[Aim of the exercise]:
Nothing should be left out when you copy the entries below.

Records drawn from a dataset
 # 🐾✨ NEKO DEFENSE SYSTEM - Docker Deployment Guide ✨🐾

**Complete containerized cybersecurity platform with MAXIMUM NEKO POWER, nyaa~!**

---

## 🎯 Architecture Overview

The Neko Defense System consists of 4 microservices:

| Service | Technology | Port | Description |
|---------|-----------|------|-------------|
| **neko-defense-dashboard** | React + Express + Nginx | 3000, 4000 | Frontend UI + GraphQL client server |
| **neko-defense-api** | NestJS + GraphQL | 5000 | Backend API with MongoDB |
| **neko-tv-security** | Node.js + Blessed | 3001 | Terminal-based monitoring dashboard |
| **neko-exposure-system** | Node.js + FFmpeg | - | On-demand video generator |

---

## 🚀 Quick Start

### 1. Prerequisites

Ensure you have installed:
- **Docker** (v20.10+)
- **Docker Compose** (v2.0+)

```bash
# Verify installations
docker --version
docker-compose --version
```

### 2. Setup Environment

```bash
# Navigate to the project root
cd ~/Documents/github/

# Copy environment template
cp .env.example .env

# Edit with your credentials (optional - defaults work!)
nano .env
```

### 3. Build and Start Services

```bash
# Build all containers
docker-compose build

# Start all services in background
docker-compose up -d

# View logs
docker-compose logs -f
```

[Response to this task]:
 # 🐾✨ NEKO DEFENSE SYSTEM - Docker Deployment Guide ✨🐾

**Complete containerized cybersecurity platform with MAXIMUM NEKO POWER, nyaa~!**

---

## 🎯 Architecture Overview

The Neko Defense System consists of 4 microservices:

| Service | Technology | Port | Description |
|---------|-----------|------|-------------|
| **neko-defense-dashboard** | React + Express + Nginx | 3000, 4000 | Frontend UI + GraphQL client server |
| **neko-defense-api** | NestJS + GraphQL | 5000 | Backend API with MongoDB |
| **neko-tv-security** | Node.js + Blessed | 3001 | Terminal-based monitoring dashboard |
| **neko-exposure-system** | Node.js + FFmpeg | - | On-demand video generator |

---

## 🚀 Quick Start

### 1. Prerequisites

Ensure you have installed:
- **Docker** (v20.10+)
- **Docker Compose** (v2.0+)

```bash
# Verify installations
docker --version
docker-compose --version
```

### 2. Setup Environment

```bash
# Navigate to the project root
cd ~/Documents/github/

# Copy environment template
cp .env.example .env

# Edit with your credentials (optional - defaults work!)
nano .env
```

### 3. Build and Start Services

```bash
# Build all containers
docker-compose build

# Start all services in background
docker-compose up -d

# View logs
docker-compose logs -f
```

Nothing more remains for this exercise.